XIE: Yeah, actually, I want to dive a little bit deeper about synthetic data for materials because this is actually really, really important for a lot of machine learning models for materials. Compared with some other spaces, the availability of data that’s coming from experiments is actually quite small for materials. I think mainly because materials are pretty diverse; [there’s a] variety of different class of materials, and the data was pretty sparse in a lot of these domains. So what the community ended up leveraging is basically these large-scale computational simulation workflows that has been developed over the past decade in simulating the materials’ properties of a variety of different material design problems, let’s say the solar cells catalysis or the batteries. So this actually all started from this initiative called Materials Genome Initiative that was established in 2011 by the Obama administration as a way to develop the infrastructure and the simulation capability to use simulation to significantly speed up the materials development process. So building around this initiative … so there has been a lot of effort all around the world in building up this open community over all these workflows to simulate materials and generate data. So this creates a lot of open databases that is currently actually powering the majority of the machine learning models that we have seen today.  

KRUFT: So what do you think are the future opportunities for data generation in materials? 

XIE: Yeah, I think there are mainly two opportunities going forward that I can see. The first is really the leverage of the new coming cloud infrastructure like what we have here with Azure. So in our team, we have this experience that we were able to utilize a lot of low-priority compute on Azure to really scale up our simulation to generate, to simulate a million materials in just a week, which would normally take, I think, a couple of months if you’re doing this in a more traditional kind of academic setting where you have a server of your group, right; you can only run things in a smaller scale.

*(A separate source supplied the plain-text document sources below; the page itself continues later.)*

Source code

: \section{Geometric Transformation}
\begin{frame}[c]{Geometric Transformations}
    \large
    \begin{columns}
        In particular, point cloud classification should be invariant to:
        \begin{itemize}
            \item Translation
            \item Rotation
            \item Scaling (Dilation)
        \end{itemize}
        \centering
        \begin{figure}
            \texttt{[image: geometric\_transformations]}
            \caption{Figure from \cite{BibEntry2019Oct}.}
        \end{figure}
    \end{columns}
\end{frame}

I think this creates, really creates a lot of opportunity to generating lots of data because you have a lot of compute power available on this cloud infrastructure that is actually underutilized.  

KRUFT: Yeah.

XIE: So the second area that I see this creates a lot of opportunity is the autonomous labs that has been gaining to building up in this space of materials, so compared with pharma, where you see a lot of this automation, this is actually a pretty new thing in this space in materials, and in just the in this last one, two years, people has been spending a lot of investment in building out this autonomous labs for a variety of different material design problems, see batteries and also metal-organic framework synthesis, et cetera, and so it used to be that if you were a graduate student, right, it could take maybe one month or several months for you to synthesize a material. But now, with these autonomous labs, you can do tens or even hundreds every month, really significantly speeding up the throughput of experimental data generation. I think this is another very exciting opportunity that I can see in this space of materials for data generation. 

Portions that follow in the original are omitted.